WHAT TO DO –
The entries are to be reproduced word for word, with all images left out.

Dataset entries
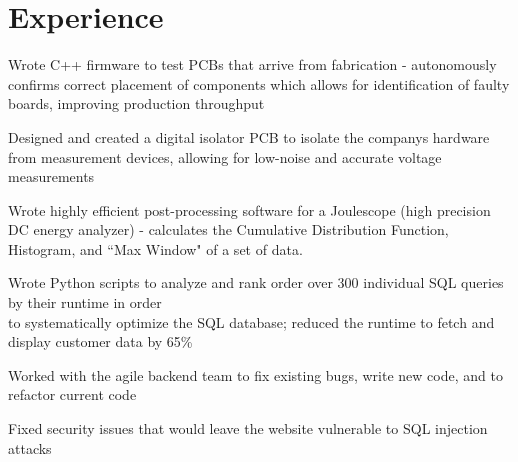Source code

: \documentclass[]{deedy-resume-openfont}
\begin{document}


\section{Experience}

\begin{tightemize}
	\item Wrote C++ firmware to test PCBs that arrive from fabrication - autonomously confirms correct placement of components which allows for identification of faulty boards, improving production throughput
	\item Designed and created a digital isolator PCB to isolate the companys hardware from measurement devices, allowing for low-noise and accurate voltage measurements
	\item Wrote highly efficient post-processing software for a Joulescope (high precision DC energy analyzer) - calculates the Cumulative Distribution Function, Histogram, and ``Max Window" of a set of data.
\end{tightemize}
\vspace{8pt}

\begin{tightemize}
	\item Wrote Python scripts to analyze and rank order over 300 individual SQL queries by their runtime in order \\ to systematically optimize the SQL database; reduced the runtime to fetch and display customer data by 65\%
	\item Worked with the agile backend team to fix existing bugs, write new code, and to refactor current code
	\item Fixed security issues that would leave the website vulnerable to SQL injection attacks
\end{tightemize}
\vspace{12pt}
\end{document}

EXPECTED OUTPUT –
Source code

: \documentclass[]{deedy-resume-openfont}
\begin{document}


\section{Experience}

\begin{tightemize}
	\item Wrote C++ firmware to test PCBs that arrive from fabrication - autonomously confirms correct placement of components which allows for identification of faulty boards, improving production throughput
	\item Designed and created a digital isolator PCB to isolate the companys hardware from measurement devices, allowing for low-noise and accurate voltage measurements
	\item Wrote highly efficient post-processing software for a Joulescope (high precision DC energy analyzer) - calculates the Cumulative Distribution Function, Histogram, and ``Max Window" of a set of data.
\end{tightemize}
\vspace{8pt}

\begin{tightemize}
	\item Wrote Python scripts to analyze and rank order over 300 individual SQL queries by their runtime in order \\ to systematically optimize the SQL database; reduced the runtime to fetch and display customer data by 65\%
	\item Worked with the agile backend team to fix existing bugs, write new code, and to refactor current code
	\item Fixed security issues that would leave the website vulnerable to SQL injection attacks
\end{tightemize}
\vspace{12pt}
\end{document}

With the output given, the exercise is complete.